Утверждать и определять еще не значит всегда отрицать. Присущую саму себе имманентность отрицания или утверждения не следует полагать абсолютной, в противном случае она перестанет быть имманентностью в строгом смысле слова. Так, например, план имманенции в философии Делеза, являясь срезом хаоса, не есть имманенция в чистом виде, которая должна быть имманентна самой себе и только тогда может вобрать в себя все и не оставлять ничего вовне, т. е. того, чему она могла бы быть собственно имманентна. План имманенции «растворяет всякую консистенцию в бесконечности»[5], задача же философии в этом отношении — обрести консистенцию и не утратить бесконечность.

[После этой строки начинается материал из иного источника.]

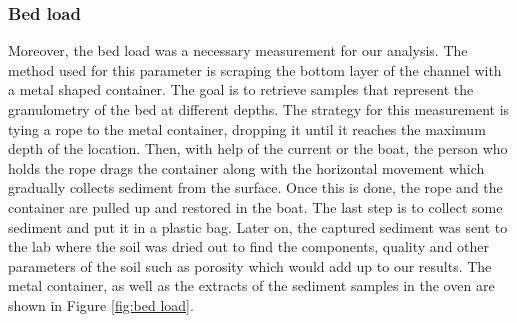 \subsubsection{Bed load}
Moreover, the bed load was a necessary measurement for our analysis. The method used for this parameter is scraping the bottom layer of the channel with a metal shaped container. The goal is to retrieve samples that represent the granulometry of the bed at different depths. 
The strategy for this measurement is tying a rope to the metal container, dropping it until it reaches the maximum depth of the location. Then, with help of the current or the boat, the person who holds the rope drags the container along with the horizontal movement which gradually collects sediment from the surface. Once this is done, the rope and the container are pulled up and restored in the boat. The last step is to collect some sediment and put it in a plastic bag.  Later on, the captured sediment was sent to the lab where the soil was dried out to find the components, quality and other parameters of the soil such as porosity which would add up to our results. The metal container, as well as the extracts of the sediment samples in the oven are shown in Figure \ref{fig:bed load}. 

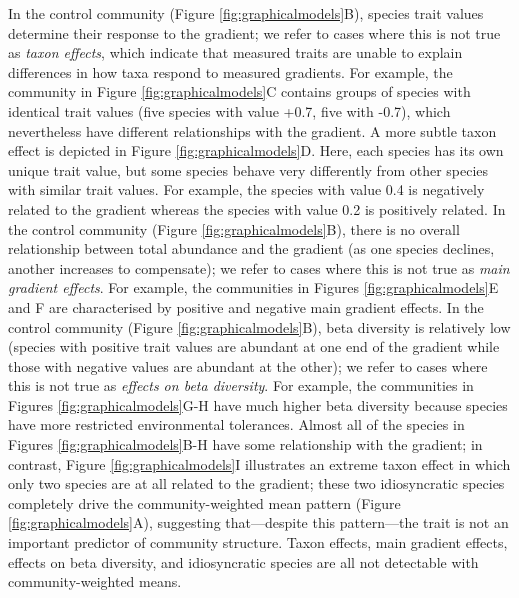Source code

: \documentclass[12pt]{ecology}
\begin{document}
In the control community (Figure \ref{fig:graphicalmodels}B), species trait values determine their response to the gradient; we refer to cases where this is not true as \emph{taxon effects}, which indicate that measured traits are unable to explain differences in how taxa respond to measured gradients.  For example, the community in Figure \ref{fig:graphicalmodels}C contains groups of species with identical trait values (five species with value +0.7, five with -0.7), which nevertheless have different relationships with the gradient.  A more subtle taxon effect is depicted in Figure \ref{fig:graphicalmodels}D.  Here, each species has its own unique trait value, but some species behave very differently from other species with similar trait values.  For example, the species with value 0.4 is negatively related to the gradient whereas the species with value 0.2 is positively related.  In the control community (Figure \ref{fig:graphicalmodels}B), there is no overall relationship between total abundance and the gradient (as one species declines, another increases to compensate); we refer to cases where this is not true as \emph{main gradient effects}.  For example, the communities in Figures \ref{fig:graphicalmodels}E and F are characterised by positive and negative main gradient effects.  In the control community (Figure \ref{fig:graphicalmodels}B), beta diversity is relatively low (species with positive trait values are abundant at one end of the gradient while those with negative values are abundant at the other); we refer to cases where this is not true as \emph{effects on beta diversity}.  For example, the communities in Figures \ref{fig:graphicalmodels}G-H have much higher beta diversity because species have more restricted environmental tolerances.  Almost all of the species in Figures \ref{fig:graphicalmodels}B-H have some relationship with the gradient; in contrast, Figure \ref{fig:graphicalmodels}I illustrates an extreme taxon effect in which only two species are at all related to the gradient; these two idiosyncratic species completely drive the community-weighted mean pattern (Figure \ref{fig:graphicalmodels}A), suggesting that---despite this pattern---the trait is not an important predictor of community structure.  Taxon effects, main gradient effects, effects on beta diversity, and idiosyncratic species are all not detectable with community-weighted means.
\end{document}
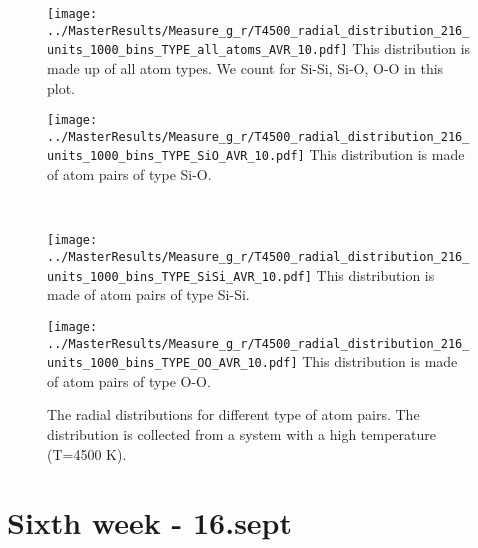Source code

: \begin{figure}[H]
  \centering
  \begin{minipage}[b]{0.45\textwidth}
    \centering
    \texttt{[image: ../MasterResults/Measure\_g\_r/T4500\_radial\_distribution\_216\_units\_1000\_bins\_TYPE\_all\_atoms\_AVR\_10.pdf]}
    This distribution is made up of all atom types. We count for Si-Si, Si-O, O-O in this plot.
  \end{minipage}
  \hspace{0.5cm}
  \begin{minipage}[b]{0.45\textwidth}
    \centering
    \texttt{[image: ../MasterResults/Measure\_g\_r/T4500\_radial\_distribution\_216\_units\_1000\_bins\_TYPE\_SiO\_AVR\_10.pdf]}
    This distribution is made of atom pairs of type Si-O.
  \end{minipage} \\[0.4cm]
  \begin{minipage}[b]{0.45\textwidth}
    \centering
    \texttt{[image: ../MasterResults/Measure\_g\_r/T4500\_radial\_distribution\_216\_units\_1000\_bins\_TYPE\_SiSi\_AVR\_10.pdf]}
    This distribution is made of atom pairs of type Si-Si.
  \end{minipage}
  \hspace{0.5cm}
  \begin{minipage}[b]{0.45\textwidth}
    \centering
    \texttt{[image: ../MasterResults/Measure\_g\_r/T4500\_radial\_distribution\_216\_units\_1000\_bins\_TYPE\_OO\_AVR\_10.pdf]}
    This distribution is made of atom pairs of type O-O.
  \end{minipage} %
  \caption{The radial distributions for different type of atom pairs. The distribution is collected from a system with a high temperature (T=4500 K).}
  \label{g_r_T4500_10}
\end{figure}

\section{Sixth week - 16.sept}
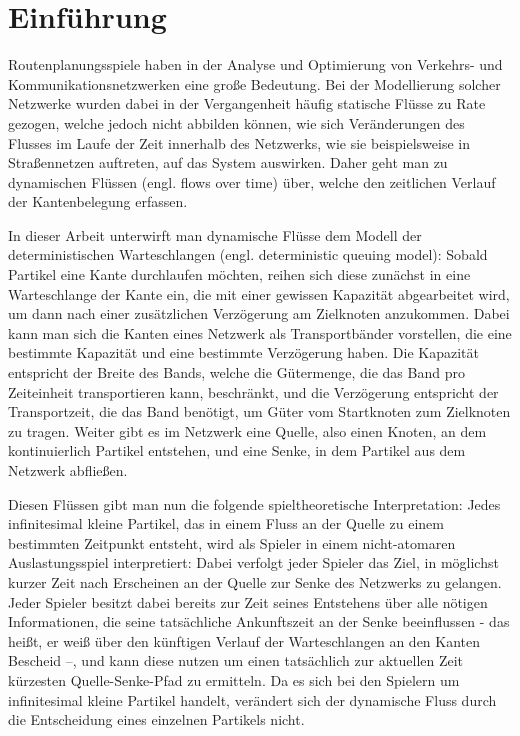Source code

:\chapter{Einführung}\label{introduction}

Routenplanungsspiele haben in der Analyse und Optimierung von Verkehrs- und Kommunikationsnetzwerken eine große Bedeutung.
Bei der Modellierung solcher Netzwerke wurden dabei in der Vergangenheit häufig statische Flüsse zu Rate gezogen, welche jedoch nicht abbilden können, wie sich Veränderungen des Flusses im Laufe der Zeit innerhalb des Netzwerks, wie sie beispielsweise in Straßennetzen auftreten, auf das System auswirken.
Daher geht man zu dynamischen Flüssen (engl. flows over time) über, welche den zeitlichen Verlauf der Kantenbelegung erfassen.

In dieser Arbeit unterwirft man dynamische Flüsse dem Modell der deterministischen Warteschlangen (engl. deterministic queuing model):
Sobald Partikel eine Kante durchlaufen möchten, reihen sich diese zunächst in eine Warteschlange der Kante ein, die mit einer gewissen Kapazität abgearbeitet wird, um dann nach einer zusätzlichen Verzögerung am Zielknoten anzukommen.
Dabei kann man sich die Kanten eines Netzwerk als Transportbänder vorstellen, die eine bestimmte Kapazität und eine bestimmte Verzögerung haben.
Die Kapazität entspricht der Breite des Bands, welche die Gütermenge, die das Band pro Zeiteinheit transportieren kann,  beschränkt, und die Verzögerung entspricht der Transportzeit, die das Band benötigt, um Güter vom Startknoten zum Zielknoten zu tragen.
Weiter gibt es im Netzwerk eine Quelle, also einen Knoten, an dem kontinuierlich Partikel entstehen, und eine Senke, in dem Partikel aus dem Netzwerk abfließen.

Diesen Flüssen gibt man nun die folgende spieltheoretische Interpretation:
Jedes infinitesimal kleine Partikel, das in einem Fluss an der Quelle zu einem bestimmten Zeitpunkt entsteht, wird als Spieler in einem nicht-atomaren Auslastungsspiel interpretiert:
Dabei verfolgt jeder Spieler das Ziel, in möglichst kurzer Zeit nach Erscheinen an der Quelle zur Senke des Netzwerks zu gelangen.
Jeder Spieler besitzt dabei bereits zur Zeit seines Entstehens über alle nötigen Informationen, die seine tatsächliche Ankunftszeit an der Senke beeinflussen - das heißt, er weiß über den künftigen Verlauf der Warteschlangen an den Kanten Bescheid --, und kann diese nutzen um einen tatsächlich zur aktuellen Zeit kürzesten Quelle-Senke-Pfad zu ermitteln.
Da es sich bei den Spielern um infinitesimal kleine Partikel handelt, verändert sich der dynamische Fluss durch die Entscheidung eines einzelnen Partikels nicht.

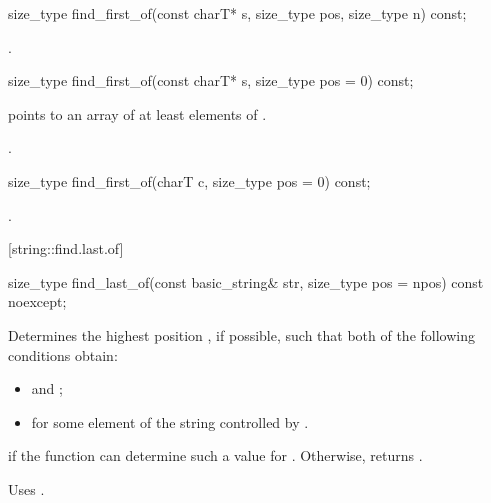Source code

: %
%
\begin{itemdecl}
size_type
  find_first_of(const charT* s, size_type pos, size_type n) const;
\end{itemdecl}

\begin{itemdescr}
\pnum
\returns
{}.
\end{itemdescr}

%
%
\begin{itemdecl}
size_type find_first_of(const charT* s, size_type pos = 0) const;
\end{itemdecl}

\begin{itemdescr}
\pnum
\requires {} points to an array of at least 
elements of .

\pnum
\returns
{}.
\end{itemdescr}

%
%
\begin{itemdecl}
size_type find_first_of(charT c, size_type pos = 0) const;
\end{itemdecl}

\begin{itemdescr}
\pnum
\returns
{}.
\end{itemdescr}

[string::find.last.of]{}

%
%
\begin{itemdecl}
size_type
  find_last_of(const basic_string& str,
               size_type pos = npos) const noexcept;
\end{itemdecl}

\begin{itemdescr}
\pnum
\effects
Determines the highest position , if possible, such that both of
the following conditions obtain:

\begin{itemize}
\item
{}
and
;
\item
{}%
for some element  of the string controlled by .
\end{itemize}

\pnum
\returns
{} if the function can determine such a value for .
Otherwise, returns
.

\pnum
\notes
Uses
.
\end{itemdescr}


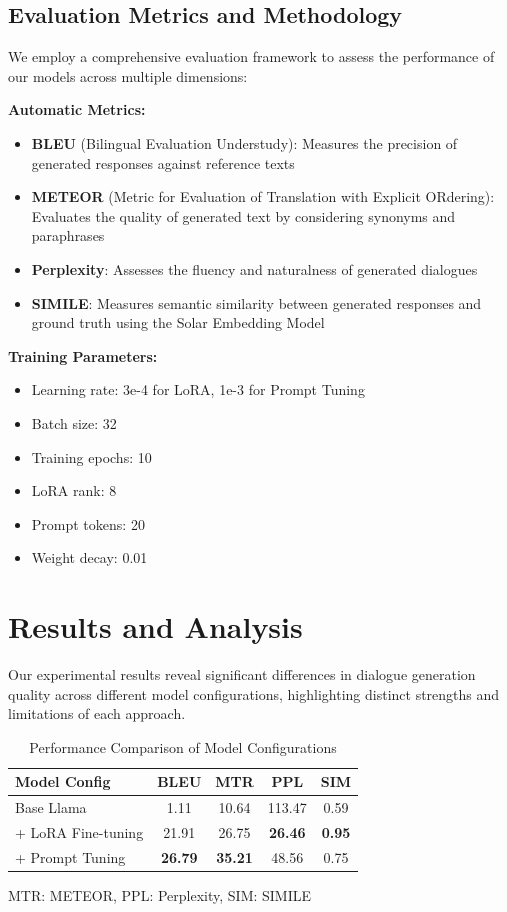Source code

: \documentclass{article}
\begin{document}
\subsection{Evaluation Metrics and Methodology}
We employ a comprehensive evaluation framework to assess the performance of our models across multiple dimensions:

\textbf{Automatic Metrics:}
\begin{itemize}
\item \textbf{BLEU} (Bilingual Evaluation Understudy): Measures the precision of generated responses against reference texts
\item \textbf{METEOR} (Metric for Evaluation of Translation with Explicit ORdering): Evaluates the quality of generated text by considering synonyms and paraphrases
\item \textbf{Perplexity}: Assesses the fluency and naturalness of generated dialogues
\item \textbf{SIMILE}: Measures semantic similarity between generated responses and ground truth using the Solar Embedding Model
\end{itemize}

\textbf{Training Parameters:}
\begin{itemize}
\item Learning rate: 3e-4 for LoRA, 1e-3 for Prompt Tuning
\item Batch size: 32
\item Training epochs: 10
\item LoRA rank: 8
\item Prompt tokens: 20
\item Weight decay: 0.01
\end{itemize}




\section{Results and Analysis}

Our experimental results reveal significant differences in dialogue generation quality across different model configurations, highlighting distinct strengths and limitations of each approach.

\begin{table}[t]
\caption{Performance Comparison of Model Configurations}
\label{tab:model-comparison}
\centering
\begin{tabular}{lcccc}
\toprule
Model Config & BLEU & MTR & PPL & SIM \\
\midrule
Base Llama & 1.11 & 10.64 & 113.47 & 0.59 \\
+ LoRA Fine-tuning & 21.91 & 26.75 & \textbf{26.46} & \textbf{0.95} \\
+ Prompt Tuning & \textbf{26.79} & \textbf{35.21} & 48.56 & 0.75 \\
\bottomrule
\end{tabular}
\smallskip
\begin{flushleft}
\small
MTR: METEOR, PPL: Perplexity, SIM: SIMILE \\
\end{flushleft}
\end{table}
\end{document}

Ничто — это Ничто. Такая, если вдуматься, довольно странная тавтология может нам помочь понять, что за Ничто не стоит никаких утверждений и никаких отрицаний, а значит, и строго определяющих описаний отсутствия и присутствия Ничто в мире. Тавтология в данном случае может давать сбой, указывая, что Ничто собственно не является собой. Ничто не тождественно Ничто и не нетождественно Ничто. Действительно, «человек понимает больше, чем язык может ему это позволить выразить»[6]. В этом случае призыв Витгенштейна к молчанию прекрасен — «о чем невозможно говорить, о том следует молчать»[7]. Казалось бы, с вопросом о Ничто так и следовало бы поступить и не пытаться выразить в языке решение проблемы. В крайнем случае, Ничто можно использовать логически в негации, диалектике, в качестве вмещающей формы и т. д. Однако следует иметь в виду, что молчание (schweigen) является не только основанием сказывания[8], делая возможным бытие и понимание речи, но и само выступает как особый «род» сказывания. Умение молчать делает ситуацию очевидной и подсекает болтовню[9]. Подлинное молчание само является речью, в которой сообщается очень многое. Таким образом, молчание о Ничто и являлось бы подлинной речью о Ничто. Однако сущностью болтовни и пустословия и является как раз постоянный уход и детематизация Ничто и пустоты. Мы не можем позволить себе уклониться от вопроса о Ничто по причине того, что он указывает на существенные границы и пределы языка. Кроме того, нельзя отказываться от истолкования хотя бы потому, что данная проблема уже как-то истолкована, а именно — истолкована усредненно и неподлинно, что вовсе не означает, что истолкована совсем неправильно.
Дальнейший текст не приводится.